BEGIN Data in this exercise

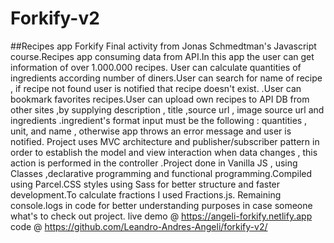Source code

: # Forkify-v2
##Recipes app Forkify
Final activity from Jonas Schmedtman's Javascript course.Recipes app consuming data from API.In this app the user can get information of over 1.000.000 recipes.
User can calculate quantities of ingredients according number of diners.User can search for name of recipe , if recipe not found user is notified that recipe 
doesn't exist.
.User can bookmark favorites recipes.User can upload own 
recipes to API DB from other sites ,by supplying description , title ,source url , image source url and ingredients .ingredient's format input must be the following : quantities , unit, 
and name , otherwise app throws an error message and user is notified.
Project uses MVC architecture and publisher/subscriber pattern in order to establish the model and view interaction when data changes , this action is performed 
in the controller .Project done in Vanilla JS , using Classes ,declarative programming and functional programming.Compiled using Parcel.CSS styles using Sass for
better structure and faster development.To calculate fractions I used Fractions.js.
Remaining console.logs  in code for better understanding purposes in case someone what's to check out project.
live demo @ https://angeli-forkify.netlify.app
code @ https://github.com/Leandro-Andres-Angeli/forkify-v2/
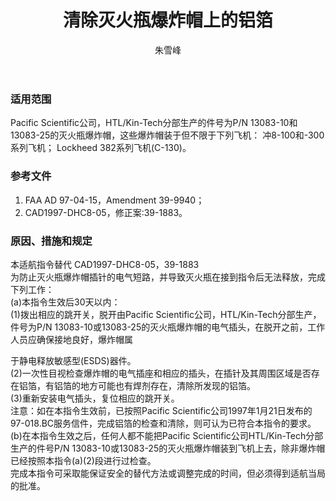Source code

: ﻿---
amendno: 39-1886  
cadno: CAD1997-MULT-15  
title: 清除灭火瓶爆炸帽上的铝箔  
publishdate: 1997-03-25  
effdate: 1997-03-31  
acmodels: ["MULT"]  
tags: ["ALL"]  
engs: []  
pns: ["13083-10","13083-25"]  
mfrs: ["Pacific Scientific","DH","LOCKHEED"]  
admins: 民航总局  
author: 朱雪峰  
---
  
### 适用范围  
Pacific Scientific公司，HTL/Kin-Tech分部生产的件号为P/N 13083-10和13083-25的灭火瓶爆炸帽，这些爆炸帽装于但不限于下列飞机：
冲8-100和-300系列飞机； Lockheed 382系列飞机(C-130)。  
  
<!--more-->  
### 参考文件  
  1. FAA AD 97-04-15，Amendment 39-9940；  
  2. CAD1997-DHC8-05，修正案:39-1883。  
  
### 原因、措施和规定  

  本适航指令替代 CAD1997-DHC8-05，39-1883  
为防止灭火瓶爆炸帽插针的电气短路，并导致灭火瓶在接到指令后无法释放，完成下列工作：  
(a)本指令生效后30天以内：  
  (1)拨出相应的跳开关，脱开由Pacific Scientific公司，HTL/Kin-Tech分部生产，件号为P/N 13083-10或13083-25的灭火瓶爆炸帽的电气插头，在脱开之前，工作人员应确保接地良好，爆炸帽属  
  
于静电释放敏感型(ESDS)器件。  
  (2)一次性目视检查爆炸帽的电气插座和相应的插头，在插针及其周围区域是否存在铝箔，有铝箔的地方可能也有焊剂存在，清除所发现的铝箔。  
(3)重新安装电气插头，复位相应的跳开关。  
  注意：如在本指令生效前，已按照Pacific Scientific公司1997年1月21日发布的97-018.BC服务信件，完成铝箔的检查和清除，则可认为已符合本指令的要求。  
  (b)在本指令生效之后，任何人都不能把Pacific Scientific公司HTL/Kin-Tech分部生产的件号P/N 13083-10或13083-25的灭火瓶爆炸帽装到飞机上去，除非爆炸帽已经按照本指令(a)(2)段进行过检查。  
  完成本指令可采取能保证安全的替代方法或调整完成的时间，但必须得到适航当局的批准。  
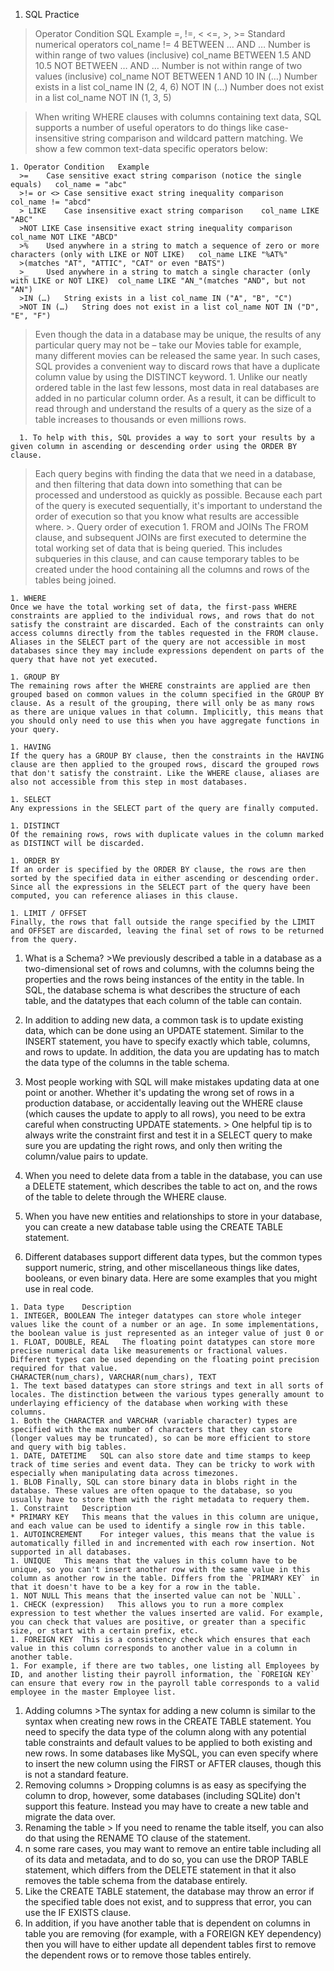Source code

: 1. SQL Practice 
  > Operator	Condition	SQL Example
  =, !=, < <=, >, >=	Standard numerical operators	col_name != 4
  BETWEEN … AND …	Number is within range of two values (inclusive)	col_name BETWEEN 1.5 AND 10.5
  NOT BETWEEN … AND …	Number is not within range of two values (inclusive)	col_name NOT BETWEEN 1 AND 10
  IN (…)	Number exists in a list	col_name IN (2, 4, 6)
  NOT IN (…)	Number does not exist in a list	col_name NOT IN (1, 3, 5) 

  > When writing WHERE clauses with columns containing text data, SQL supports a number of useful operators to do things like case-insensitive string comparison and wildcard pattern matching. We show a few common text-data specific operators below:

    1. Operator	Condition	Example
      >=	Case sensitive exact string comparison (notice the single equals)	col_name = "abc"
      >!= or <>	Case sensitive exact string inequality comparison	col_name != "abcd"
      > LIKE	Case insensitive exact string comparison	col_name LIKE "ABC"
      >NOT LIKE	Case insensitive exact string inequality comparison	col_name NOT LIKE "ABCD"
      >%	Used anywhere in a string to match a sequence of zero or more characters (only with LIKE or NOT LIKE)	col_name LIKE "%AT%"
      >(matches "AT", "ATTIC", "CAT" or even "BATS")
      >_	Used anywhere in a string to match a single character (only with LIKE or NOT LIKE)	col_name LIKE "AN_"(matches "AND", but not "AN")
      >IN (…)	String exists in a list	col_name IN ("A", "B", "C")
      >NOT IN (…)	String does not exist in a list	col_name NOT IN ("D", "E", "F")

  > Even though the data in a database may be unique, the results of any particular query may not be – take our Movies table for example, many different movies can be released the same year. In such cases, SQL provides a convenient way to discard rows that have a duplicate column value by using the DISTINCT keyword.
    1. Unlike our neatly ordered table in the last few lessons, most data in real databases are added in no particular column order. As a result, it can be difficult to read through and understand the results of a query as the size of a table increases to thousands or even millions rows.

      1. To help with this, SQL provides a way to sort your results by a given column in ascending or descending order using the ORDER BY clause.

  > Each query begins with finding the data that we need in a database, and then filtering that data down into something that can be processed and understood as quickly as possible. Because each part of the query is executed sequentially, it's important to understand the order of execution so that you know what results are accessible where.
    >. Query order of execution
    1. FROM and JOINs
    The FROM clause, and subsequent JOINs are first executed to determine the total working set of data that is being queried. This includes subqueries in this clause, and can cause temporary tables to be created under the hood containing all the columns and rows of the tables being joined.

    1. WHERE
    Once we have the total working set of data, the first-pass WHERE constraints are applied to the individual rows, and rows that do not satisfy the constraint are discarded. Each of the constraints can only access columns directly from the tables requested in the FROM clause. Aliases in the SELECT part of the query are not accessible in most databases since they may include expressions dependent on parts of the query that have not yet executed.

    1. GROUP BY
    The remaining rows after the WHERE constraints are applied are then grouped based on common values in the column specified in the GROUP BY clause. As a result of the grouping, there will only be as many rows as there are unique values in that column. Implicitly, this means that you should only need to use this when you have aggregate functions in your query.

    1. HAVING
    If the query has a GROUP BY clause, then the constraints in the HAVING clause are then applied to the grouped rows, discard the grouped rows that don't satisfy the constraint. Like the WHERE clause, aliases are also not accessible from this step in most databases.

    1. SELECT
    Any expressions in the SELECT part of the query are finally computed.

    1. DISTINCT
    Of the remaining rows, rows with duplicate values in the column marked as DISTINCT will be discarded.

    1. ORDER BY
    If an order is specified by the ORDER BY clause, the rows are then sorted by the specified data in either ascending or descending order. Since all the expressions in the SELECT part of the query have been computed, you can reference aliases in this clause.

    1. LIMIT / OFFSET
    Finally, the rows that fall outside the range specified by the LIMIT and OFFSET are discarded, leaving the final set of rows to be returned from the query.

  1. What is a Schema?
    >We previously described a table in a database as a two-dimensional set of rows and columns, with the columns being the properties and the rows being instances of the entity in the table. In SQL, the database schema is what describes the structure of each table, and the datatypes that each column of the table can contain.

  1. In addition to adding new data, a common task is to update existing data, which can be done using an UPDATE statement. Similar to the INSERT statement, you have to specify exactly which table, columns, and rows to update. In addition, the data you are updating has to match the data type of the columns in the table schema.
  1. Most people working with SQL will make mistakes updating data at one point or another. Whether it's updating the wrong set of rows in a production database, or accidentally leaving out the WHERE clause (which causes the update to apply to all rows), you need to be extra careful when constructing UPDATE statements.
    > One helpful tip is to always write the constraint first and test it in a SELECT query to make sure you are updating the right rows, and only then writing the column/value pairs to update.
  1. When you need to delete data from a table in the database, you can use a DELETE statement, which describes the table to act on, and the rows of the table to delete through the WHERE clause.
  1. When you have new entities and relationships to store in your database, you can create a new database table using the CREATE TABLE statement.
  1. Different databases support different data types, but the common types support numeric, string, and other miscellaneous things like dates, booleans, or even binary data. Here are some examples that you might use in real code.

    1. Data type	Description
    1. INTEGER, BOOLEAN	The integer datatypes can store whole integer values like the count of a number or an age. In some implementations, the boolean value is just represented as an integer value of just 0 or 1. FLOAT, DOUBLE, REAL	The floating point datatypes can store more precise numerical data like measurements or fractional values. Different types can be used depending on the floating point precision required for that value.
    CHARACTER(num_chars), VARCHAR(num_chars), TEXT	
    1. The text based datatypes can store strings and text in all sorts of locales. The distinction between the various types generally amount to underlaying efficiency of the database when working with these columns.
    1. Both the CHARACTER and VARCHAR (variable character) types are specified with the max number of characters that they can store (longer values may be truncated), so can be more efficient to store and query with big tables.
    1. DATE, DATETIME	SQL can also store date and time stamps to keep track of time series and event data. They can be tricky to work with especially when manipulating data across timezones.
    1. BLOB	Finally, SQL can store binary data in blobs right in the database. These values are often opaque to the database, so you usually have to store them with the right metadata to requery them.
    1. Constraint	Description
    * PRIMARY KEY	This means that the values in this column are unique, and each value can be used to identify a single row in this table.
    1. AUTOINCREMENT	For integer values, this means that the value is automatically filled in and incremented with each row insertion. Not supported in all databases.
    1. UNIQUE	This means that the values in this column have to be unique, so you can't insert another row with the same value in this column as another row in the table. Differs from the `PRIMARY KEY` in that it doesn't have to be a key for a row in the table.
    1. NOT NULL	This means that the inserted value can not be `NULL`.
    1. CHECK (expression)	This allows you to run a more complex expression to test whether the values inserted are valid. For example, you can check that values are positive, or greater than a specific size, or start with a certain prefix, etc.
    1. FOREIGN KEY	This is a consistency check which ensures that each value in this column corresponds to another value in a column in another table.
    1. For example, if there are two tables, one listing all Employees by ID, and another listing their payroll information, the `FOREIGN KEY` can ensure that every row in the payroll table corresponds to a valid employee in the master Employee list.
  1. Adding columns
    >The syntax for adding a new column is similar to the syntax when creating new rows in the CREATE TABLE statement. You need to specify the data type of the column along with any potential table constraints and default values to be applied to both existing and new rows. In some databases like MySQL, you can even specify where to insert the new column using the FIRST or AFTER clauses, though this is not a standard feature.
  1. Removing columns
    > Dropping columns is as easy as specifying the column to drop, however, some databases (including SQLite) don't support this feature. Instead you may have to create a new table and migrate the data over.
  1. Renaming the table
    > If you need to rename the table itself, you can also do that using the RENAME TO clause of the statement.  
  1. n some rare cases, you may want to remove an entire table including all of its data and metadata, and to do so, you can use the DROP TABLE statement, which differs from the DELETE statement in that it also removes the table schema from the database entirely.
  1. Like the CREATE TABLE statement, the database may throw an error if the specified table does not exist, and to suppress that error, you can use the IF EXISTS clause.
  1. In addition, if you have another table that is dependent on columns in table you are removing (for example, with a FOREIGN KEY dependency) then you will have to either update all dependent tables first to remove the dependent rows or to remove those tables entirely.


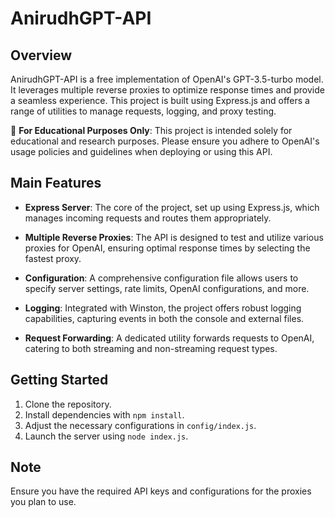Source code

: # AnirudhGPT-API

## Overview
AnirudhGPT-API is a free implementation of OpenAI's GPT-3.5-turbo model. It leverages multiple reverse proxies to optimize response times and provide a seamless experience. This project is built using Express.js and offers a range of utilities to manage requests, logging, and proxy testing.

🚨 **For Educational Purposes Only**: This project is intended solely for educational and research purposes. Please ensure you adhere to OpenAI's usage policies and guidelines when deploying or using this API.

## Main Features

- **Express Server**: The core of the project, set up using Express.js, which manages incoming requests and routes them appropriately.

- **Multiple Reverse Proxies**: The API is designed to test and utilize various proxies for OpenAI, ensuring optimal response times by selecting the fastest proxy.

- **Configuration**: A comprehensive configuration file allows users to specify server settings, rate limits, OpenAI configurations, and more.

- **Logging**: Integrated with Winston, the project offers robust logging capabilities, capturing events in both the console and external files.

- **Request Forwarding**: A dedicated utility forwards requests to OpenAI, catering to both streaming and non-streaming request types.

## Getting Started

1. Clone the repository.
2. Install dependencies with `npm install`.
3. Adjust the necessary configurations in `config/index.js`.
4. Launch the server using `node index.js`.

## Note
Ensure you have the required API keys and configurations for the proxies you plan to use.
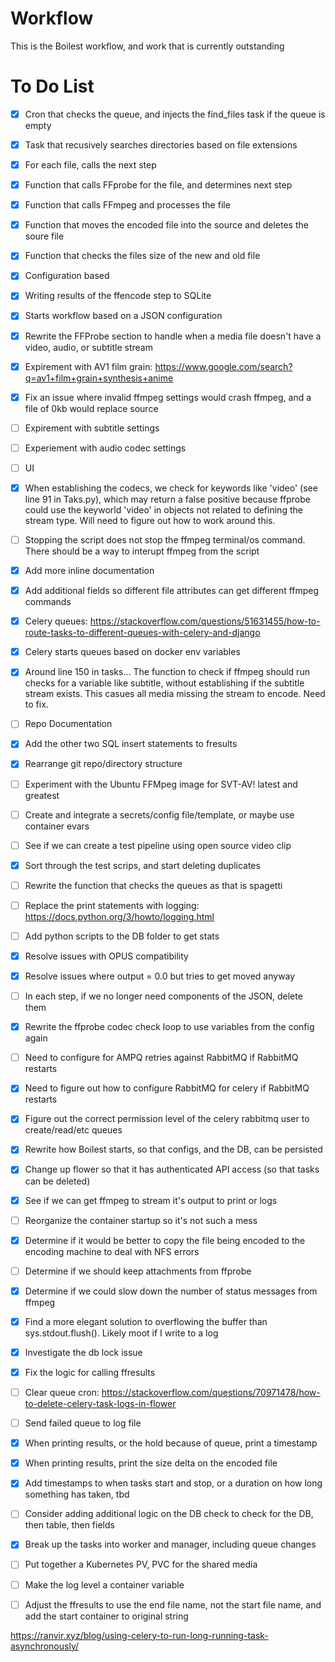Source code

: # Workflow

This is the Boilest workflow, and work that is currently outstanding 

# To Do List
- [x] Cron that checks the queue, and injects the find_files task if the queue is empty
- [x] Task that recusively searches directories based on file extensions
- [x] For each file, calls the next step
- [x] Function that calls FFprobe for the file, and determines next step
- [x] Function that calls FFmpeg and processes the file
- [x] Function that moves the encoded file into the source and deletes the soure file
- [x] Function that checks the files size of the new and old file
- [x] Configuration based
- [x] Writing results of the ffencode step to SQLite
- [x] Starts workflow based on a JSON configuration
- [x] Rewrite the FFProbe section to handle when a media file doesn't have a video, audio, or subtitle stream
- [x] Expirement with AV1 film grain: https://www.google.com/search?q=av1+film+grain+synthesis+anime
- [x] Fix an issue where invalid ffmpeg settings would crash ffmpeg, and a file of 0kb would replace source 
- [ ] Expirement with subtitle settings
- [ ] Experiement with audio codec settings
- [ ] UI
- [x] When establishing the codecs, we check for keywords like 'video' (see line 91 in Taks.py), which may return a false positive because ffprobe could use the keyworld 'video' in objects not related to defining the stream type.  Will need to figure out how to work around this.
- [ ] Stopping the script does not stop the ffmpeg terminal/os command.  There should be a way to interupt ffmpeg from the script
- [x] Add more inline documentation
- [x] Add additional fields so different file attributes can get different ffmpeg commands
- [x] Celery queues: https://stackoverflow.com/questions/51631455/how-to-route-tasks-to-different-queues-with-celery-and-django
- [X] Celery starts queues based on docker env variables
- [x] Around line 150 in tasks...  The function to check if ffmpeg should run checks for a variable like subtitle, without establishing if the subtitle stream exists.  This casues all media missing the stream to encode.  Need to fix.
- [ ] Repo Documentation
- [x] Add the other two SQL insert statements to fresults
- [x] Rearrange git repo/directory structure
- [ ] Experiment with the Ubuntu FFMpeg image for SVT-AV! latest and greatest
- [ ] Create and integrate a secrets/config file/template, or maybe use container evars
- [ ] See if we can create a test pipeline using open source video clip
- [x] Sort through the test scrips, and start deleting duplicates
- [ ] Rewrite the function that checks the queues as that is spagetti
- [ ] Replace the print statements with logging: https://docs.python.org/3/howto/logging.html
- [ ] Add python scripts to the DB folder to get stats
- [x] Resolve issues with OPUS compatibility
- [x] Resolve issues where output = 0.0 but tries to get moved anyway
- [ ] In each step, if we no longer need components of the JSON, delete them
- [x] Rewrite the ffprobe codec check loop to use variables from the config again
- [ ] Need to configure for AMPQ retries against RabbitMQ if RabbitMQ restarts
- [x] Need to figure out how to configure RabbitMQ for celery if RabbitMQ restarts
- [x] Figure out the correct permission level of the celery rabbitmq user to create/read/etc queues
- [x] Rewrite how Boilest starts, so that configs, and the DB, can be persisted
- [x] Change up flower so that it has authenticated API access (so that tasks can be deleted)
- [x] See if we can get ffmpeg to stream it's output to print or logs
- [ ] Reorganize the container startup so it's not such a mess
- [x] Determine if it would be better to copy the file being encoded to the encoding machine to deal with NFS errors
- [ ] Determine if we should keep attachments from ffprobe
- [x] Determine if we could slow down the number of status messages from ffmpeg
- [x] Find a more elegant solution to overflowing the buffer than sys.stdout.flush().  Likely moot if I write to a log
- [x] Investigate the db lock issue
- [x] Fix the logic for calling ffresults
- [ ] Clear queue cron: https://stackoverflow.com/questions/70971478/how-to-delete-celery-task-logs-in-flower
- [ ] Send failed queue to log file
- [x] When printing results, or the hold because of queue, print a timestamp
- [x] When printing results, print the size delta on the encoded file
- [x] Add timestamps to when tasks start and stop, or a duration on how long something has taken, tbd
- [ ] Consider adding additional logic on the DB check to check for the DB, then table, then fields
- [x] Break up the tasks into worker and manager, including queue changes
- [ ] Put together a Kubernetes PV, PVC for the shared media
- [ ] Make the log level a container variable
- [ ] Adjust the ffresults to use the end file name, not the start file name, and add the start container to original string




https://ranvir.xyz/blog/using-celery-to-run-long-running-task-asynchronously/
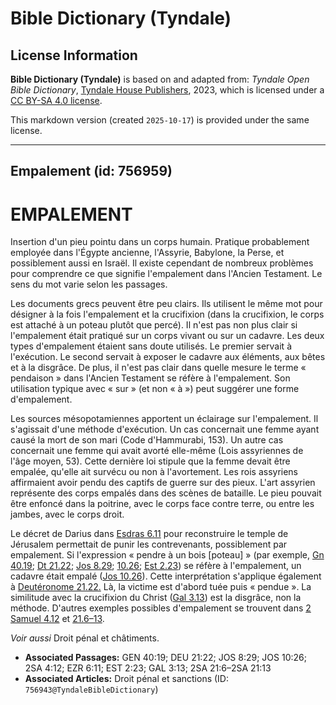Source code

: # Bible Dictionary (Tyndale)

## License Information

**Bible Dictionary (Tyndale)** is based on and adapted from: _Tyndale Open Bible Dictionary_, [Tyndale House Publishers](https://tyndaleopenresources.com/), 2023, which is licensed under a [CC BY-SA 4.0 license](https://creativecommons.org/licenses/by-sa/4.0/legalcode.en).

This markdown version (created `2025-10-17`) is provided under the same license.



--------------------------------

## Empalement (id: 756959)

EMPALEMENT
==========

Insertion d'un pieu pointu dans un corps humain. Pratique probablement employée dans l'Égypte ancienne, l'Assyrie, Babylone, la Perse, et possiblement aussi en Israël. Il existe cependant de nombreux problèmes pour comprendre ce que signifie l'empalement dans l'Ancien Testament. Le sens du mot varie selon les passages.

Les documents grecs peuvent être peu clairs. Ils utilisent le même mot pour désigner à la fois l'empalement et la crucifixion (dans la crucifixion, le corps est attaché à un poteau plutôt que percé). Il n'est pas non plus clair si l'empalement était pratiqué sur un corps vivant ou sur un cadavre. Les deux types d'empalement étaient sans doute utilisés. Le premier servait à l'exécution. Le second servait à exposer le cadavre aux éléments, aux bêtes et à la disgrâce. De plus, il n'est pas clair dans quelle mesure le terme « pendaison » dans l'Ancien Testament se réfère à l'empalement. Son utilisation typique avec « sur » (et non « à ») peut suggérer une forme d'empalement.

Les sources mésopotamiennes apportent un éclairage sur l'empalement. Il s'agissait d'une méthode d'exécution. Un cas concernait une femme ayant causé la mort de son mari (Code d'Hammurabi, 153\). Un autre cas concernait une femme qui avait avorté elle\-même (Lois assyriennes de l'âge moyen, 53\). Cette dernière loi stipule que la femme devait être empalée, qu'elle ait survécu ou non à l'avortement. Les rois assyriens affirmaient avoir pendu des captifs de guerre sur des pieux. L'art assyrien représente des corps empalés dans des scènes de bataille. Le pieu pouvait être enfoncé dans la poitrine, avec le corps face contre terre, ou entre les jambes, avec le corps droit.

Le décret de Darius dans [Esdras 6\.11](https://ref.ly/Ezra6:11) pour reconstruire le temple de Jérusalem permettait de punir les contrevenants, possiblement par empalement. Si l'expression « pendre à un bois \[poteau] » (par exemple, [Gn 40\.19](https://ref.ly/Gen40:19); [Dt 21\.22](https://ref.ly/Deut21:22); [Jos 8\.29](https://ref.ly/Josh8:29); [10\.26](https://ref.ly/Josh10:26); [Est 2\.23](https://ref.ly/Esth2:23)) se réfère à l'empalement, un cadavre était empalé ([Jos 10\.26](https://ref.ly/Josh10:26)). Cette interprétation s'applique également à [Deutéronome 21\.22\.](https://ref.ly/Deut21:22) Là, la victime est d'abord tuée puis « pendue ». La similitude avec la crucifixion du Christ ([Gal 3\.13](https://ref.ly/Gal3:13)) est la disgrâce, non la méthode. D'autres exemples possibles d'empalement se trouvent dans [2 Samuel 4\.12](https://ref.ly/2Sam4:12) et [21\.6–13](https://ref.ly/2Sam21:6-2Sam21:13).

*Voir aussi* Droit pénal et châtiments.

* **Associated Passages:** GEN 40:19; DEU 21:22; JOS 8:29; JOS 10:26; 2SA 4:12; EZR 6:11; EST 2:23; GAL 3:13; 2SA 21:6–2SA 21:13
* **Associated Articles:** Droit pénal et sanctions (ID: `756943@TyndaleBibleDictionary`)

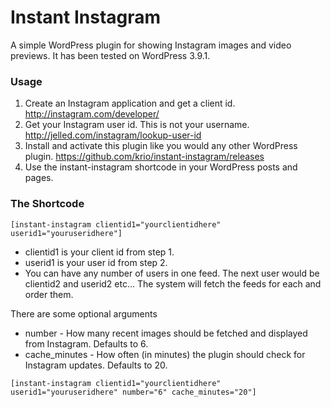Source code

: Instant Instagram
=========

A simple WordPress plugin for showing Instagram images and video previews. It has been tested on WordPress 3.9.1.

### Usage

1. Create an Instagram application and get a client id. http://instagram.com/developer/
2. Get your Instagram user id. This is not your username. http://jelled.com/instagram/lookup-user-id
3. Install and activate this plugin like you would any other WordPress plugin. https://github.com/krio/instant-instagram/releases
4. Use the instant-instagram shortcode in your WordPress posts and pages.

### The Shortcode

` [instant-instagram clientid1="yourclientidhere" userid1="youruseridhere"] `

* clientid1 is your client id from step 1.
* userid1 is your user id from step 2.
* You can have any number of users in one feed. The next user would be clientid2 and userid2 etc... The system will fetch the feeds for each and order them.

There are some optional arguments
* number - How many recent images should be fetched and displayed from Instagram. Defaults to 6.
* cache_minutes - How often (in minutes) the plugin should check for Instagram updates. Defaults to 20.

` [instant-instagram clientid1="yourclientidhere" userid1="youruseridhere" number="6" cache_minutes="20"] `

END Data in this exercise

From the entries above, extract only the lines running from the one containing "- [x] Rearrange git repo/directory structure" through the one containing "- [x] Investigate the db lock issue", inclusive.

- [x] Rearrange git repo/directory structure
- [ ] Experiment with the Ubuntu FFMpeg image for SVT-AV! latest and greatest
- [ ] Create and integrate a secrets/config file/template, or maybe use container evars
- [ ] See if we can create a test pipeline using open source video clip
- [x] Sort through the test scrips, and start deleting duplicates
- [ ] Rewrite the function that checks the queues as that is spagetti
- [ ] Replace the print statements with logging: https://docs.python.org/3/howto/logging.html
- [ ] Add python scripts to the DB folder to get stats
- [x] Resolve issues with OPUS compatibility
- [x] Resolve issues where output = 0.0 but tries to get moved anyway
- [ ] In each step, if we no longer need components of the JSON, delete them
- [x] Rewrite the ffprobe codec check loop to use variables from the config again
- [ ] Need to configure for AMPQ retries against RabbitMQ if RabbitMQ restarts
- [x] Need to figure out how to configure RabbitMQ for celery if RabbitMQ restarts
- [x] Figure out the correct permission level of the celery rabbitmq user to create/read/etc queues
- [x] Rewrite how Boilest starts, so that configs, and the DB, can be persisted
- [x] Change up flower so that it has authenticated API access (so that tasks can be deleted)
- [x] See if we can get ffmpeg to stream it's output to print or logs
- [ ] Reorganize the container startup so it's not such a mess
- [x] Determine if it would be better to copy the file being encoded to the encoding machine to deal with NFS errors
- [ ] Determine if we should keep attachments from ffprobe
- [x] Determine if we could slow down the number of status messages from ffmpeg
- [x] Find a more elegant solution to overflowing the buffer than sys.stdout.flush().  Likely moot if I write to a log
- [x] Investigate the db lock issue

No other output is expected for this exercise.